Na maioria dos episódios de “Twin Peaks: O retorno” (2017),
a conclusão se dá em um bar de meio de estrada, onde alguma banda, cantor ou
cantora toca algum número de rock ou folk, sempre sobre um contexto de forte
estilização visual e de atmosfera, com uma plateia cujo comportamento oscila
entre a dança, o olhar atento, a bebedeira, brigas e flertes. Em termos de
imaginário coletivo cultural, nada mais norte-americano. Em boa parte da
filmografia do diretor David Lynch prevaleceu justamente essa recriação
particular e surreal dos desejos, obsessões e perversões das mentes de seus
conterrâneos (e, por tabela, do homem ocidental moderno).
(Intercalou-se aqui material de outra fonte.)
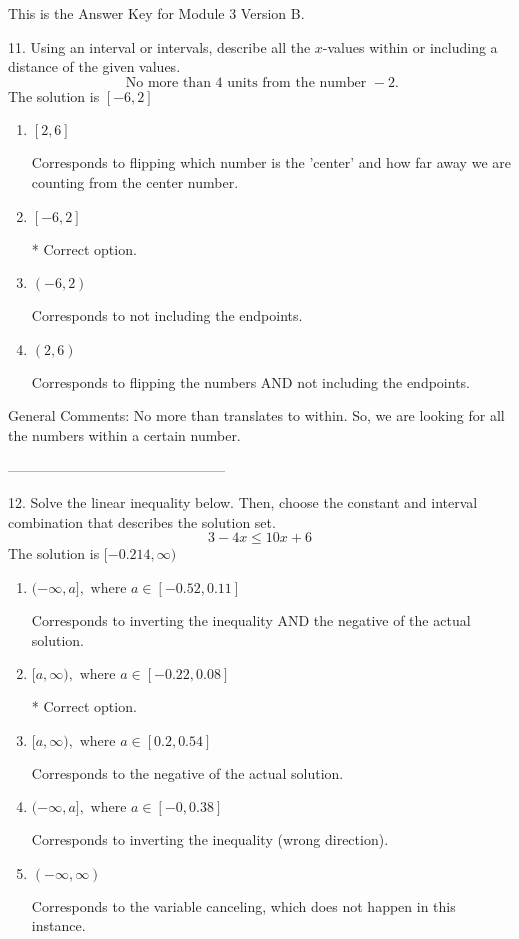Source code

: \documentclass{article}[10pt]
\begin{document}
This is the Answer Key for Module 3 Version B.

11. Using an interval or intervals, describe all the $x$-values within or including a distance of the given values.
$$ \text{ No more than } 4 \text{ units from the number } -2. $$ 
The solution is $ [-6, 2] $ 

\begin{enumerate}[label=\Alph*.] 
\item $ [2, 6] $ 

 Corresponds to flipping which number is the 'center' and how far away we are counting from the center number. 
\item $ [-6, 2] $ 

 * Correct option. 
\item $ (-6, 2) $ 

 Corresponds to not including the endpoints. 
\item $ (2, 6) $ 

 Corresponds to flipping the numbers AND not including the endpoints. 
\end{enumerate} 
 
General Comments: No more than translates to within. So, we are looking for all the numbers within a certain number.

-----------------------------------------------

12. Solve the linear inequality below. Then, choose the constant and interval combination that describes the solution set.
$$ 3 - 4 x \leq 10 x + 6 $$ 
The solution is $ [-0.214, \infty) $ 

\begin{enumerate}[label=\Alph*.] 
\item $ (-\infty, a], \text{ where } a \in [-0.52, 0.11] $ 

 Corresponds to inverting the inequality AND the negative of the actual solution. 
\item $ [a, \infty), \text{ where } a \in [-0.22, 0.08] $ 

  * Correct option. 
\item $ [a, \infty), \text{ where } a \in [0.2, 0.54] $ 

 Corresponds to the negative of the actual solution. 
\item $ (-\infty, a], \text{ where } a \in [-0, 0.38] $ 

 Corresponds to inverting the inequality (wrong direction). 
\item $ (-\infty, \infty) $ 

 Corresponds to the variable canceling, which does not happen in this instance. 
\end{enumerate} 
 
\end{document}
Esse novo capítulo da
saga existencial-metafísica do agente Dale Cooper (Kyle MacLachlan) para
desvendar os segredos e mistérios que envolvem a morte de Laura Palmer (Sheryl
Lee) radicaliza esses preceitos artísticos de Lynch, indo ainda mais longe nas
rupturas lógicas e narrativas que o cineasta tinha evidenciado em “A estrada
perdida” (1997), “Cidade dos sonhos” (2001) e “Império dos sonhos” (2006). Em “Twin
Peaks”, a fratura dos planos dimensionais da realidade e do fantástico fica
exposta de vez e joga o espectador em um vórtice sensorial em que o ridículo e
o absurdo ganham uma bizarra coerência, ainda que permaneçam sempre
desconcertantes. Nessa abordagem, diversos gêneros se fundem como se sempre
tivessem sido uma coisa só – melodrama familiar, ficção científica, horror,
comédia pastelão e policial com toques noir – fazendo com que Lynch brinque com
diversos recursos narrativos e visuais de maneira despudorada e genial, indo de
efeitos especiais típicos do cinema mudo até trucagens baratas de terror B. As
sensações para essa montanha russa estética são variadas, com escalas que vão
do cômico ao francamente assustador. Lendas, fábulas, mentiras, idealizações,
sonhos e até alguns fatos reais que fascinaram gerações e mais gerações nas
últimas décadas são reprocessadas dentro de um conceito autoral perturbador. O
mundo adquire um sentido inesperado e para a história que é contada, no final
das contas, torna-se até dispensável uma conclusão. Lynch não sente necessidade
em amarrar todas as pontas, na realidade tudo permanece ainda mais confuso e
fascinante do que era no início. Tendo ou não mais uma temporada, “Twin Peaks”
sempre permanecerá como um maravilhoso e insondável livro em aberto.